Personal information
- Full name: Ryan O'Neal Hinds
- Born: 17 February 1981 (age 45) Holders Hill, St James, Barbados
- Batting: Left-handed
- Bowling: Slow left-arm orthodox

International information
- National side: West Indies (2001-2009);
- Test debut: 31 January 2002 v Pakistan
- Last Test: 17 July 2009 v Bangladesh
- ODI debut: 16 December 2001 v Zimbabwe
- Last ODI: 25 September 2004 v England

Career statistics
| Competition | Test | ODI | FC | LA |
| Matches | 15 | 14 | 121 | 109 |
| Runs scored | 505 | 101 | 6,828 | 2,230 |
| Batting average | 21.04 | 16.83 | 38.14 | 28.22 |
| 100s/50s | 0/2 | 0/0 | 12/35 | 0/12 |
| Top score | 84 | 18* | 240 | 84 |
| Balls bowled | 1,743 | 407 | 14,934 | 4,337 |
| Wickets | 13 | 6 | 233 | 107 |
| Bowling average | 66.92 | 58.33 | 26.94 | 27.06 |
| 5 wickets in innings | 0 | 0 | 5 | 1 |
| 10 wickets in match | 0 | 0 | 1 | 0 |
| Best bowling | 2/45 | 2/19 | 9/68 | 6/46 |
| Catches/stumpings | 7/– | 2/– | 94/– | 39/– |

Medal record
Men's Cricket
Representing West Indies
ICC Champions Trophy
| Winner | 2004 England |  |
- Source: CricketArchive, 13 February 2017

= Ryan Hinds =

West Indian cricketer

Ryan O'Neal Hinds (born 17 February 1981) is a West Indian cricketer. He is a left-handed batsman and a slow left-arm orthodox bowler. Hinds was a member of the West Indies team that won the 2004 ICC Champions Trophy.

Hinds made his début for Barbados during the 1998 Commonwealth Games, aged just 17. He then captained the West Indian Under-19 side during the 2000 Youth World Cup.

While still a twenty-year-old, he set a bowling record for Barbados by taking 15 wickets in a match against the Leeward Islands during the 2001 Busta Cup.

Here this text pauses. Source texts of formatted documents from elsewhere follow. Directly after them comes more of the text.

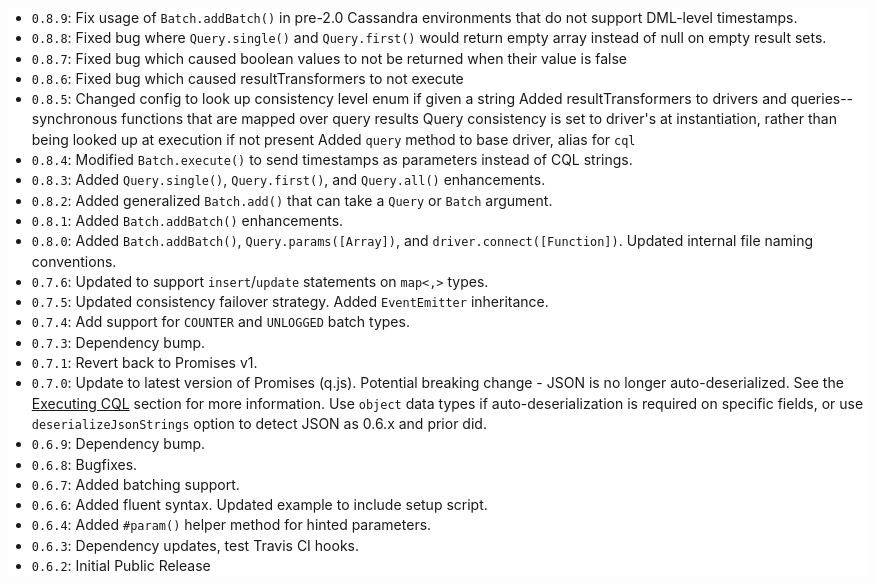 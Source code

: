  - `0.8.9`: Fix usage of `Batch.addBatch()` in pre-2.0 Cassandra environments that do not support DML-level timestamps.
 - `0.8.8`: Fixed bug where `Query.single()` and `Query.first()` would return empty array instead of null on empty result sets.
 - `0.8.7`: Fixed bug which caused boolean values to not be returned when their value is false
 - `0.8.6`: Fixed bug which caused resultTransformers to not execute
 - `0.8.5`: Changed config to look up consistency level enum if given a string
            Added resultTransformers to drivers and queries-- synchronous functions that are mapped over query results
            Query consistency is set to driver's at instantiation, rather than being looked up at execution if not present
            Added `query` method to base driver, alias for `cql`
 - `0.8.4`: Modified `Batch.execute()` to send timestamps as parameters instead of CQL strings.
 - `0.8.3`: Added `Query.single()`, `Query.first()`, and `Query.all()` enhancements.
 - `0.8.2`: Added generalized `Batch.add()` that can take a `Query` or `Batch` argument.
 - `0.8.1`: Added `Batch.addBatch()` enhancements.
 - `0.8.0`: Added `Batch.addBatch()`, `Query.params([Array])`, and `driver.connect([Function])`. Updated internal file naming conventions.
 - `0.7.6`: Updated to support `insert`/`update` statements on `map<,>` types.
 - `0.7.5`: Updated consistency failover strategy. Added `EventEmitter` inheritance.
 - `0.7.4`: Add support for `COUNTER` and `UNLOGGED` batch types.
 - `0.7.3`: Dependency bump.
 - `0.7.1`: Revert back to Promises v1.
 - `0.7.0`: Update to latest version of Promises (q.js). Potential breaking change - JSON is no longer auto-deserialized.
            See the [Executing CQL](#executing-cql) section for more information. Use `object` data types if
            auto-deserialization is required on specific fields, or use `deserializeJsonStrings` option to detect JSON
            as 0.6.x and prior did.
 - `0.6.9`: Dependency bump.
 - `0.6.8`: Bugfixes.
 - `0.6.7`: Added batching support.
 - `0.6.6`: Added fluent syntax. Updated example to include setup script.
 - `0.6.4`: Added `#param()` helper method for hinted parameters.
 - `0.6.3`: Dependency updates, test Travis CI hooks.
 - `0.6.2`: Initial Public Release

His first innings figures of 9 for 68 were also a Barbadian record. He went into the record books again in a game against the Leeward Islands in 2005–6 when he scored a century in both innings (168 and 150), becoming the first player for Barbados to do so.

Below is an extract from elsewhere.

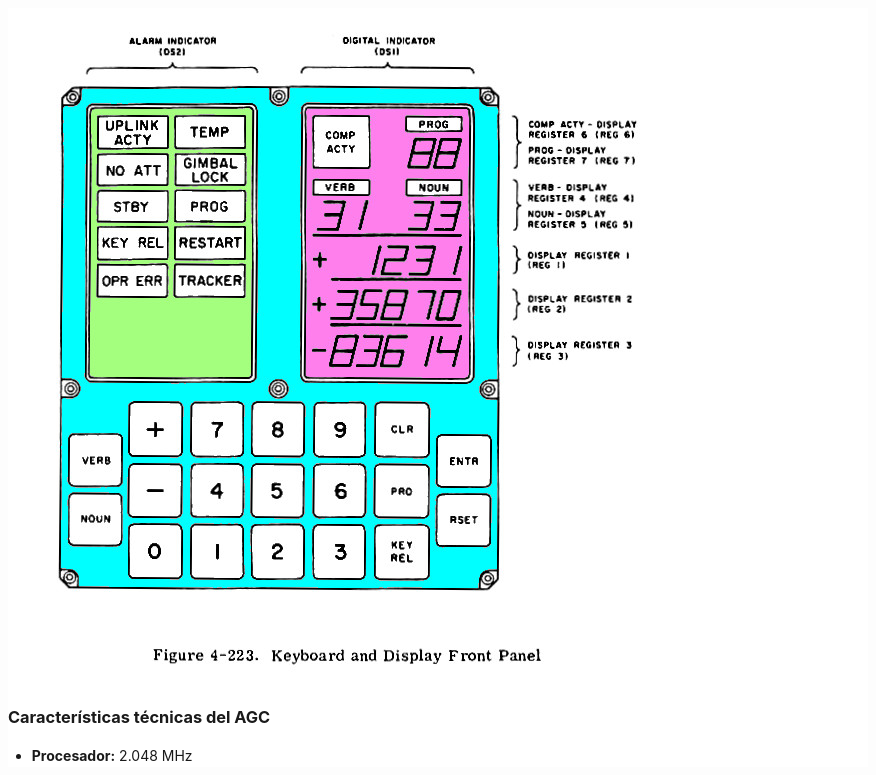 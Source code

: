 ![AGC](/assets/img/post/apollo11/25.jpeg)

### Características técnicas del AGC

- **Procesador:** 2.048 MHz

His Test début came against Pakistan at Sharjah in 2001–2 during which he scored a half-century.

In February 2007, while captain of Barbados, Hinds showed dissent to an umpiring decision during a bad-tempered regional game against Trinidad and Tobago. He escaped a ban, for actions that WICB director Deryck Murray described as the worst behaviour he'd seen in a regional match, because the match report was submitted too late. This, along with other instances of indiscipline, prompted his removal from the captaincy, subsequent to which he announced his unavailability for the regional limited-overs championship. It was revealed that Hinds is "mentally exhausted" and that he has sought treatment.

In 2012, he was accused of raping a 28-year-old woman and was arrested and released on bail.